John Ruskin is widely acknowledged to be the father of art criticism. And though he wrote in a time, and of place in a manner that largely reflected a concern for the aesthetic nature of an item (be it building or painting) it was his writings that largely are said to have brought art appreciation (or theories of it anyway) to the masses.

Later in life, he suffered from mental disease that rendered his writings more and more incomprehensible, and was also in love with a girl (Rose LaTouche) many years his junior. Famously his first marriage (before he met Rose) was annulled because of his impotence. Ever since, the rumor has been that because his nude wife did not bear a hairless resemblance to the Greek and Roman nudes he’d studied, he could not perform.

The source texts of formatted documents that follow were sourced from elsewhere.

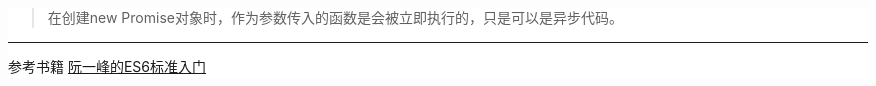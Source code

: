> 在创建new Promise对象时，作为参数传入的函数是会被立即执行的，只是可以是异步代码。




-------------
参考书籍 [阮一峰的ES6标准入门](http://es6.ruanyifeng.com/)






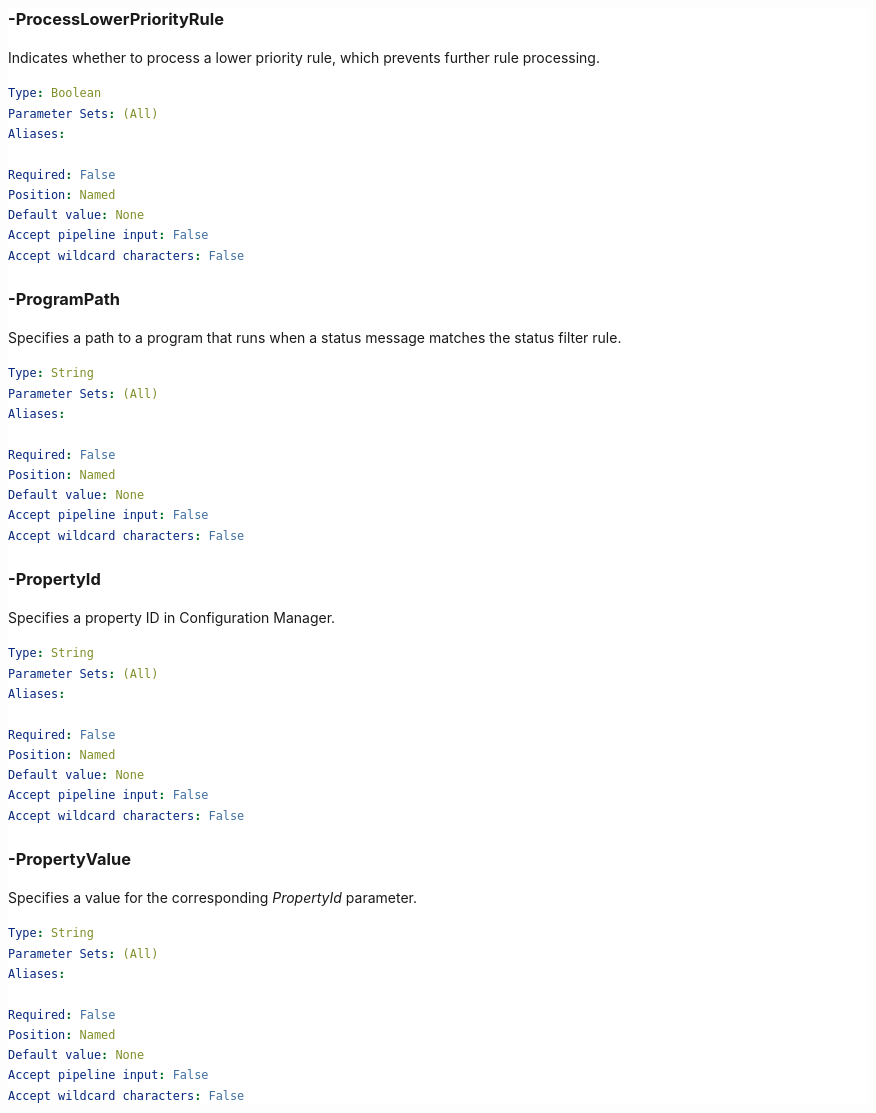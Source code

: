 ### -ProcessLowerPriorityRule
Indicates whether to process a lower priority rule, which prevents further rule processing.

```yaml
Type: Boolean
Parameter Sets: (All)
Aliases: 

Required: False
Position: Named
Default value: None
Accept pipeline input: False
Accept wildcard characters: False
```

### -ProgramPath
Specifies a path to a program that runs when a status message matches the status filter rule.

```yaml
Type: String
Parameter Sets: (All)
Aliases: 

Required: False
Position: Named
Default value: None
Accept pipeline input: False
Accept wildcard characters: False
```

### -PropertyId
Specifies a property ID in Configuration Manager.

```yaml
Type: String
Parameter Sets: (All)
Aliases: 

Required: False
Position: Named
Default value: None
Accept pipeline input: False
Accept wildcard characters: False
```

### -PropertyValue
Specifies a value for the corresponding *PropertyId* parameter.

```yaml
Type: String
Parameter Sets: (All)
Aliases: 

Required: False
Position: Named
Default value: None
Accept pipeline input: False
Accept wildcard characters: False
```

However, his dictum, “that art was essentially concerned to communicate an understanding of nature, and that authentic artists should reject inherited conventions in order to appreciate and study effects of form and colour by direct observation,” is still felt today. He said, “go to nature in all singleness of heart, rejecting nothing and selecting nothing.”

I mention him here and now because he was recently name-checked in an article that wittily decries the overburdensome texts accompanying this year’s Whitney Biennial.

Culling other writers' quotes, Eric Gibson waxes rather poetic about the mind-numbing, circular gibberish that accompanied this year’s show. Though I know that I've gone on about the dangers of artspeak before, Gibson does a really wonderful job of illustrating why it is so dully dangerous.